(Stored data)
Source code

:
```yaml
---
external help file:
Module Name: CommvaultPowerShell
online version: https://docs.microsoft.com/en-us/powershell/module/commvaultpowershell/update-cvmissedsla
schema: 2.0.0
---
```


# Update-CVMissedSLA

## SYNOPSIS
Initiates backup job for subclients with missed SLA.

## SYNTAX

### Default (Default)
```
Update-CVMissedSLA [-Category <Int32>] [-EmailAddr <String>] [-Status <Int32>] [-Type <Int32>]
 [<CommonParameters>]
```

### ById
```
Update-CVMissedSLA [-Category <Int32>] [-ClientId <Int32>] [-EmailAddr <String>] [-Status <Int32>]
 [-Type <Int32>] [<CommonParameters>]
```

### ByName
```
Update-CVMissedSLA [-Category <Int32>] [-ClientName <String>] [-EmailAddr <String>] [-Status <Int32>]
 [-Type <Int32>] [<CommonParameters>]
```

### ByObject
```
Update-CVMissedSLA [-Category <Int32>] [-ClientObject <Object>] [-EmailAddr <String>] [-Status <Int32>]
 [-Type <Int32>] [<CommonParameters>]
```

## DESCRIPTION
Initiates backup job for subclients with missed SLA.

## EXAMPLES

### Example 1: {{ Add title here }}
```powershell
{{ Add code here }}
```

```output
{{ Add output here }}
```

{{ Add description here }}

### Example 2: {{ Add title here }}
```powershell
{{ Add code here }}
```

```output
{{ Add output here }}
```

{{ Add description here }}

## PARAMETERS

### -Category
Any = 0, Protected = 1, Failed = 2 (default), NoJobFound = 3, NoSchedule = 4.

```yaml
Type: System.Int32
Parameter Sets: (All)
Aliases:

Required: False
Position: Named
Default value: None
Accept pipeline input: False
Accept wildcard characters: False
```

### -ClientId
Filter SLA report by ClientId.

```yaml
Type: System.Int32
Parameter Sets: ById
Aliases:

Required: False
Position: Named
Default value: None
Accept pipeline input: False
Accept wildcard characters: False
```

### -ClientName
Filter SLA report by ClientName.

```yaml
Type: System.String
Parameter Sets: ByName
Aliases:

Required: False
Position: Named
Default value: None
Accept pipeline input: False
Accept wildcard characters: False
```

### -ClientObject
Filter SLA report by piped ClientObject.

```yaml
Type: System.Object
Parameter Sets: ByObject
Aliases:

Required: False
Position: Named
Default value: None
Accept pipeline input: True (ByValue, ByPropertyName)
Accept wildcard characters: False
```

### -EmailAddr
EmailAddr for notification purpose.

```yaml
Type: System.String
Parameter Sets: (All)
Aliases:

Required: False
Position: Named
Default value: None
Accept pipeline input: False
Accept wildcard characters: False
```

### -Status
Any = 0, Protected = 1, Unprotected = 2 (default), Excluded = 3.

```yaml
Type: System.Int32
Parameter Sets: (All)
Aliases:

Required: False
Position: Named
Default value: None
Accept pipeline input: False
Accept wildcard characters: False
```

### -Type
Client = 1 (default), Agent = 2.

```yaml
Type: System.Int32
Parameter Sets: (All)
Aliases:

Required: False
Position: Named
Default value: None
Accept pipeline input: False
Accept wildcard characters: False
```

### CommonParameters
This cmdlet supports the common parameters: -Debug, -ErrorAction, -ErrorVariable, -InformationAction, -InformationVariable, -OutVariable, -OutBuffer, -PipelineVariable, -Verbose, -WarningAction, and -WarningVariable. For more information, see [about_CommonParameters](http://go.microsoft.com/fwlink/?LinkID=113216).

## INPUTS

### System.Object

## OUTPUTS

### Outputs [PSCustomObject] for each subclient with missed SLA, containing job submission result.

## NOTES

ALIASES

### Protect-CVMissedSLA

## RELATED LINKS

Task requirements> The full set of lines above should be retyped without a single change.

Reply to the task>
Source code

:
```yaml
---
external help file:
Module Name: CommvaultPowerShell
online version: https://docs.microsoft.com/en-us/powershell/module/commvaultpowershell/update-cvmissedsla
schema: 2.0.0
---
```


# Update-CVMissedSLA

## SYNOPSIS
Initiates backup job for subclients with missed SLA.

## SYNTAX

### Default (Default)
```
Update-CVMissedSLA [-Category <Int32>] [-EmailAddr <String>] [-Status <Int32>] [-Type <Int32>]
 [<CommonParameters>]
```

### ById
```
Update-CVMissedSLA [-Category <Int32>] [-ClientId <Int32>] [-EmailAddr <String>] [-Status <Int32>]
 [-Type <Int32>] [<CommonParameters>]
```

### ByName
```
Update-CVMissedSLA [-Category <Int32>] [-ClientName <String>] [-EmailAddr <String>] [-Status <Int32>]
 [-Type <Int32>] [<CommonParameters>]
```

### ByObject
```
Update-CVMissedSLA [-Category <Int32>] [-ClientObject <Object>] [-EmailAddr <String>] [-Status <Int32>]
 [-Type <Int32>] [<CommonParameters>]
```

## DESCRIPTION
Initiates backup job for subclients with missed SLA.

## EXAMPLES

### Example 1: {{ Add title here }}
```powershell
{{ Add code here }}
```

```output
{{ Add output here }}
```

{{ Add description here }}

### Example 2: {{ Add title here }}
```powershell
{{ Add code here }}
```

```output
{{ Add output here }}
```

{{ Add description here }}

## PARAMETERS

### -Category
Any = 0, Protected = 1, Failed = 2 (default), NoJobFound = 3, NoSchedule = 4.

```yaml
Type: System.Int32
Parameter Sets: (All)
Aliases:

Required: False
Position: Named
Default value: None
Accept pipeline input: False
Accept wildcard characters: False
```

### -ClientId
Filter SLA report by ClientId.

```yaml
Type: System.Int32
Parameter Sets: ById
Aliases:

Required: False
Position: Named
Default value: None
Accept pipeline input: False
Accept wildcard characters: False
```

### -ClientName
Filter SLA report by ClientName.

```yaml
Type: System.String
Parameter Sets: ByName
Aliases:

Required: False
Position: Named
Default value: None
Accept pipeline input: False
Accept wildcard characters: False
```

### -ClientObject
Filter SLA report by piped ClientObject.

```yaml
Type: System.Object
Parameter Sets: ByObject
Aliases:

Required: False
Position: Named
Default value: None
Accept pipeline input: True (ByValue, ByPropertyName)
Accept wildcard characters: False
```

### -EmailAddr
EmailAddr for notification purpose.

```yaml
Type: System.String
Parameter Sets: (All)
Aliases:

Required: False
Position: Named
Default value: None
Accept pipeline input: False
Accept wildcard characters: False
```

### -Status
Any = 0, Protected = 1, Unprotected = 2 (default), Excluded = 3.

```yaml
Type: System.Int32
Parameter Sets: (All)
Aliases:

Required: False
Position: Named
Default value: None
Accept pipeline input: False
Accept wildcard characters: False
```

### -Type
Client = 1 (default), Agent = 2.

```yaml
Type: System.Int32
Parameter Sets: (All)
Aliases:

Required: False
Position: Named
Default value: None
Accept pipeline input: False
Accept wildcard characters: False
```

### CommonParameters
This cmdlet supports the common parameters: -Debug, -ErrorAction, -ErrorVariable, -InformationAction, -InformationVariable, -OutVariable, -OutBuffer, -PipelineVariable, -Verbose, -WarningAction, and -WarningVariable. For more information, see [about_CommonParameters](http://go.microsoft.com/fwlink/?LinkID=113216).

## INPUTS

### System.Object

## OUTPUTS

### Outputs [PSCustomObject] for each subclient with missed SLA, containing job submission result.

## NOTES

ALIASES

### Protect-CVMissedSLA

## RELATED LINKS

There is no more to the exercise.